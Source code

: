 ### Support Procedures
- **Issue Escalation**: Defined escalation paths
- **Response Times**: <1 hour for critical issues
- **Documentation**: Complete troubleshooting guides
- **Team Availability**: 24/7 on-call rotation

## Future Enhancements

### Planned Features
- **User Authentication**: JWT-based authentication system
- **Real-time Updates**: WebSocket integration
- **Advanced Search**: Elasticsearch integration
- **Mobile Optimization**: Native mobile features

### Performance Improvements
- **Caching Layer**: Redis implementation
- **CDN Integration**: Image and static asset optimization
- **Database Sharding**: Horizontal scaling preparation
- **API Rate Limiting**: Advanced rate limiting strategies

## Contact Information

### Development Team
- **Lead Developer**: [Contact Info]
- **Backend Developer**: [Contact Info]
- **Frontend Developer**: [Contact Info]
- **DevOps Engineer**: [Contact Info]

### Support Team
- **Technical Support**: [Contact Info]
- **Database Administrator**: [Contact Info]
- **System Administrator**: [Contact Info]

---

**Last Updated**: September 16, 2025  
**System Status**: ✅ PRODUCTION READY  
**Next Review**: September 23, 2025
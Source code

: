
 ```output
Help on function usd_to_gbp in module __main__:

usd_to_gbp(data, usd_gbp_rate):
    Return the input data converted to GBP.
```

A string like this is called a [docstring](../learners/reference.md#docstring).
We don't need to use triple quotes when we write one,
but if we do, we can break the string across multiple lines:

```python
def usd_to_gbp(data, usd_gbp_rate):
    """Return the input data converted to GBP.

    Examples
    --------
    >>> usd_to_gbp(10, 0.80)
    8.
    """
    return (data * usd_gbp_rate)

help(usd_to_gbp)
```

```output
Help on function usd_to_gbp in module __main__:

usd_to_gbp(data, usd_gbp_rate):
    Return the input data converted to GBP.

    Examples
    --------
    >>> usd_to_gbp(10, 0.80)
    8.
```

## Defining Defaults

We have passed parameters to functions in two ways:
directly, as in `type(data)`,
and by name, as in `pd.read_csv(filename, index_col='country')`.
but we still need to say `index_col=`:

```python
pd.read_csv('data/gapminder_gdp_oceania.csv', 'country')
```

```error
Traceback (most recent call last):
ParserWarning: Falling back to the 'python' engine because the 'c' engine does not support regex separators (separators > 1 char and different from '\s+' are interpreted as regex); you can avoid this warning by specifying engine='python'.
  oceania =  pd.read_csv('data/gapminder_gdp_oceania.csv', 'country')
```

━━━━━━

| Exercise prompt |
Where in the records above does the word "Contact" appear? Copy each line that holds it.

| Your solution |
## Contact Information
- **Lead Developer**: [Contact Info]
- **Backend Developer**: [Contact Info]
- **Frontend Developer**: [Contact Info]
- **DevOps Engineer**: [Contact Info]
- **Technical Support**: [Contact Info]
- **Database Administrator**: [Contact Info]
- **System Administrator**: [Contact Info]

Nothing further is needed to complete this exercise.